Am 19.12.2010 03:59, schrieb Graham Dumpleton:
> 
> 
> On Saturday, December 18, 2010 10:56:36 PM UTC+11, drx wrote:
> 
>     Thanks Graham!
> 
>     Tho I have issues understanding what these instructions give me.
> 
>     My problem is that there are multiple apps running on the
>     same apache server, on
>     the same virtual host. In all of the it is desired that
>     "code.py" is not present
>     in the URL.
> 
>     I figured from reading the source that webpy is using
>     os.environ['REAL_SCRIPT_NAME'] to construct redirect URIs.
> 
>     So i just put
> 
>     os.environ['REAL_SCRIPT_NAME'] =
>     '/~dragan.espenschied/whatever.app'
> 
>     in my code.py at the top. Other code.pys of other apps
>     contain lines with
>     corresponding URI paths.
> 
>     But this seems to affect other webpy apps running on the
>     same apache.
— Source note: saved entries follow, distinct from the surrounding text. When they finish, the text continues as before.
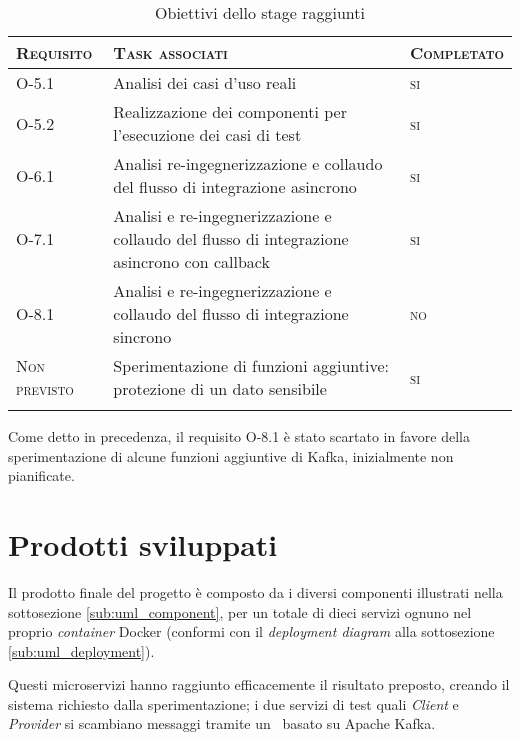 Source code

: \onehalfspacing
\begin{small}
  \begin{center}
    \centering
    \renewcommand\arraystretch{1.6}
    \begin{longtable}{| >{\centering\arraybackslash}m{2cm}|m{9.5cm}|>{\centering\arraybackslash}m{2.2cm}|}
      \hline
      \textsc{\textbf{Requisito}} & \textsc{\textbf{Task associati}} & \textsc{\textbf{Completato}} \\
      \hline
      O-5.1 & Analisi dei casi d'uso reali & \textsc{si} \\
      \hline
      O-5.2 & Realizzazione dei componenti per l'esecuzione dei casi di test & \textsc{si}\\
      \Xhline{2\arrayrulewidth}
      O-6.1 & Analisi re-ingegnerizzazione e collaudo del flusso di integrazione asincrono & \textsc{si} \\
      \Xhline{2\arrayrulewidth}
      O-7.1 & Analisi e re-ingegnerizzazione e collaudo del flusso di integrazione asincrono con callback & \textsc{si}\\
      \Xhline{2\arrayrulewidth}
      O-8.1 & Analisi e re-ingegnerizzazione e collaudo del flusso di integrazione sincrono & \textsc{no}\\
      \hline
      \textsc{Non previsto} & Sperimentazione di funzioni aggiuntive: protezione di un dato sensibile & \textsc{si}\\
      \hline

      \caption{Obiettivi dello stage raggiunti}
    \end{longtable}
  \end{center}
\end{small}

Come detto in precedenza, il requisito O-8.1 è stato scartato in favore della sperimentazione di alcune funzioni aggiuntive di Kafka, inizialmente non pianificate.

\section{Prodotti sviluppati}

Il prodotto finale del progetto è composto da i diversi componenti illustrati nella sottosezione \ref{sub:uml_component}, per un totale di dieci servizi ognuno nel proprio
\textit{container} Docker (conformi con il \textit{deployment diagram} alla sottosezione \ref{sub:uml_deployment}).

Questi microservizi hanno raggiunto efficacemente il risultato preposto, creando il sistema richiesto dalla sperimentazione; i due servizi di test quali  \textit{Client} e  \textit{Provider} si scambiano messaggi tramite un \middleware\ basato su Apache Kafka.


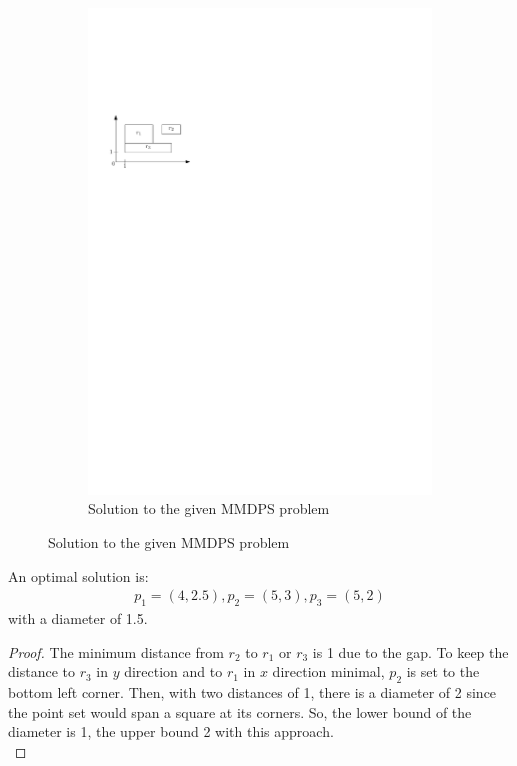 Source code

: \documentclass[a4paper,12pt,headsepline]{scrartcl}
\begin{document}
\begin{enumerate}[a)]
\begin{figure}[H]
\begin{subfigure}{0.48\textwidth}
			\centering
			\includegraphics[width=1\linewidth,page=2]{graphics/7_2.pdf}
			\caption*{Solution to the given MMDPS problem}
		\end{subfigure}
	\end{figure}
An optimal solution is:
\begin{align*}
	p_1 = (4,2.5), p_2 = (5,3), p_3 = (5,2)
\end{align*}
with a diameter of 1.5.
\begin{proof}
	The minimum distance from $r_2$ to $r_1$ or $r_3$ is 1 due to the gap. To keep the distance to $r_3$ in $y$ direction and to $r_1$ in $x$ direction minimal, $p_2$ is set to the bottom left corner. Then, with two distances of 1, there is a diameter of 2 since the point set would span a square at its corners. So, the lower bound of the diameter is 1, the upper bound 2 with this approach.\\

\end{proof}
\end{enumerate}
\end{document}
If one of
>     these app is called, it constructs redirects to OTHER apps'
>     base URIs, what ever
>     seems to have been accessed before by any other user.
> 
> 
>     The fix from
>     
> http://code.google.com/p/modwsgi/wiki/ConfigurationGuidelines#The_Apache_Alias_Directive
>     
> <http://code.google.com/p/modwsgi/wiki/ConfigurationGuidelines#The_Apache_Alias_Directive>
>     suggest to change the environment variables as well:
> 
>     def application(environ, start_response):
>         # Wrapper to set SCRIPT_NAME to actual mount point.
>         environ['SCRIPT_NAME'] =
>     posixpath.dirname(environ['SCRIPT_NAME'])
>         if environ['SCRIPT_NAME'] == '/':
>             environ['SCRIPT_NAME'] = ''
>         return _application(environ, start_response)
> 
>     So what is the difference to just changing it in the
>     application code? Will this
>     not mix up the environment for other apps as well?
> 
> And how did you actually incorporate this into your WSGI script
> file?
> 
> Please post examples of your WSGI script files.
> 
> Also post more complete example of any Apache configuration
> related to mod_wsgi. That is, are you using
> WSGIDaemonProcess/WSGIProcessGroup/WSGIApplication group directives.
> 
> You will get pollution between applications where they are
> running in same process when using
> os.environ['FORCE_SCRIPT_NAME'], because that is a process wide
> environment variable. See:
> 
>   
> http://code.google.com/p/modwsgi/wiki/ApplicationIssues#Application_Environment_Variables
> 
> This will cause problems with your setup as I understand it at
> present.
> 
> Graham

Hi Graham,

sorry for the late reply.

I cannot give all the details about the server setup, because it
is a machine administrated by the university; it is also
unpractical for the admins to move away from the debian
defaults. So, to make it short, whatever `apt-get install
libapache2-modwsgi` did, is running :)

To make it useable for my side -- which is teaching students how
to use python on the web -- i decided to work with the simple
CGI and mod_rewrite. It solved all of my problems.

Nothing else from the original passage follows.